:: WHAT NEEDS TO BE DONE ::
Where the records below reach the line containing "- **Story:** A", start transcribing, and end with the line containing "- [x] User can view gameboard", exactly and with nothing else added.

:: EXERCISE DATA ::

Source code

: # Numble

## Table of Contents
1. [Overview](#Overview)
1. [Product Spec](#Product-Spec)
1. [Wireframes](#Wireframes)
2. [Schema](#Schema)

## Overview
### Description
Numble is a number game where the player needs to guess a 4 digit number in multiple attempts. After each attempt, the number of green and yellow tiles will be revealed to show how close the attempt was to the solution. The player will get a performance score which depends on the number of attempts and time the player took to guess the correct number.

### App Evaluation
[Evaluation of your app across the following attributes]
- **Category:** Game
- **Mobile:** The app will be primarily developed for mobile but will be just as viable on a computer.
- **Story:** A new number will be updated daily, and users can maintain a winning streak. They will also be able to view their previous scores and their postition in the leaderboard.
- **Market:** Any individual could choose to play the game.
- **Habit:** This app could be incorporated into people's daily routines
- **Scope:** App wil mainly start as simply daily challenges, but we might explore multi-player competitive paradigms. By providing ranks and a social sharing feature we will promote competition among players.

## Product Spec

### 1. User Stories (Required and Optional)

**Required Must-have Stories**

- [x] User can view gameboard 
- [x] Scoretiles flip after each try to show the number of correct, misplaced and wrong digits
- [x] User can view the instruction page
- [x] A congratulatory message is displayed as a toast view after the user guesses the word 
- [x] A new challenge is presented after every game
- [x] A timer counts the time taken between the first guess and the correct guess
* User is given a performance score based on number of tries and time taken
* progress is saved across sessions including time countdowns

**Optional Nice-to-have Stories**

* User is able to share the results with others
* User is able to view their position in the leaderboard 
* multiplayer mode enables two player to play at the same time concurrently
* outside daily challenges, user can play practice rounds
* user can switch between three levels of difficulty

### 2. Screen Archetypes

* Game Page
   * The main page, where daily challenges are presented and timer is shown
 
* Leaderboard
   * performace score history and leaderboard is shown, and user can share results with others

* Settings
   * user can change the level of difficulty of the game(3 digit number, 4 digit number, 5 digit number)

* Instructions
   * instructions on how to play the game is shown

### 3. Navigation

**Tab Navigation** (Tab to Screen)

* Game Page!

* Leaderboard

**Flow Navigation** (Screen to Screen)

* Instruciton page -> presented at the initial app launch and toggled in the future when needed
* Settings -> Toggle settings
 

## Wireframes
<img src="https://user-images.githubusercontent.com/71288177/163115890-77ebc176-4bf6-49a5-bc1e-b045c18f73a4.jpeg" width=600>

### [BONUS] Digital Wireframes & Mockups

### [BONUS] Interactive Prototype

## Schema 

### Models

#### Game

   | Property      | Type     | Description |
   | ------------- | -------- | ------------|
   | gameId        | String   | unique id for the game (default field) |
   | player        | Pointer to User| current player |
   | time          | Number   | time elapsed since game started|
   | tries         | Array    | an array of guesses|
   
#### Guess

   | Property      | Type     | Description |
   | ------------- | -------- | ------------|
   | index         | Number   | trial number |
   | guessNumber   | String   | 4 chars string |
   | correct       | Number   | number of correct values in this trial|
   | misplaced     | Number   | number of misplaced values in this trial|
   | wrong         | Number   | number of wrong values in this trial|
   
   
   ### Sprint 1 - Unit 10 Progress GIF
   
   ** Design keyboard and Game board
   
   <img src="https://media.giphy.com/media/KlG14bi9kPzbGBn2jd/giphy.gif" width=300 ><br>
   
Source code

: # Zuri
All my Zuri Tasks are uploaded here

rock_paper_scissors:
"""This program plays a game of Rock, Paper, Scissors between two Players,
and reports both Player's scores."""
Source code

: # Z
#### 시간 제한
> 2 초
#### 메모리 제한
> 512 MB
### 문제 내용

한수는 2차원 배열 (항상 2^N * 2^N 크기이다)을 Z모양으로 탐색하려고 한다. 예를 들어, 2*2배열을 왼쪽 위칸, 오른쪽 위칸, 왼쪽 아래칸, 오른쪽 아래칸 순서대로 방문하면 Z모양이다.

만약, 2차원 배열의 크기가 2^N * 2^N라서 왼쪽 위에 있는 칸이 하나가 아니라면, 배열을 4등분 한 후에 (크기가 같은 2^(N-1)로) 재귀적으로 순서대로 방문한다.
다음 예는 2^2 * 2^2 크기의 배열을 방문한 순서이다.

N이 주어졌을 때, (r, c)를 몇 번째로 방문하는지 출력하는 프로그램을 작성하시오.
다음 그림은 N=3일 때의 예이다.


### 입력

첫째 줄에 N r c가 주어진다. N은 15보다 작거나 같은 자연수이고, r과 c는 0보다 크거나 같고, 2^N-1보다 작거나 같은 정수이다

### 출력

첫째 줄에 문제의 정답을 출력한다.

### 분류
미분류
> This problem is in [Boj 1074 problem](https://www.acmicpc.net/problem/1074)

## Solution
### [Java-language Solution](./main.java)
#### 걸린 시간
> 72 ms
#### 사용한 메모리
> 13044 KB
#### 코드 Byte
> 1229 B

:: RESULT FOR THIS TASK ::
- **Story:** A new number will be updated daily, and users can maintain a winning streak. They will also be able to view their previous scores and their postition in the leaderboard.
- **Market:** Any individual could choose to play the game.
- **Habit:** This app could be incorporated into people's daily routines
- **Scope:** App wil mainly start as simply daily challenges, but we might explore multi-player competitive paradigms. By providing ranks and a social sharing feature we will promote competition among players.

## Product Spec

### 1. User Stories (Required and Optional)

**Required Must-have Stories**

- [x] User can view gameboard 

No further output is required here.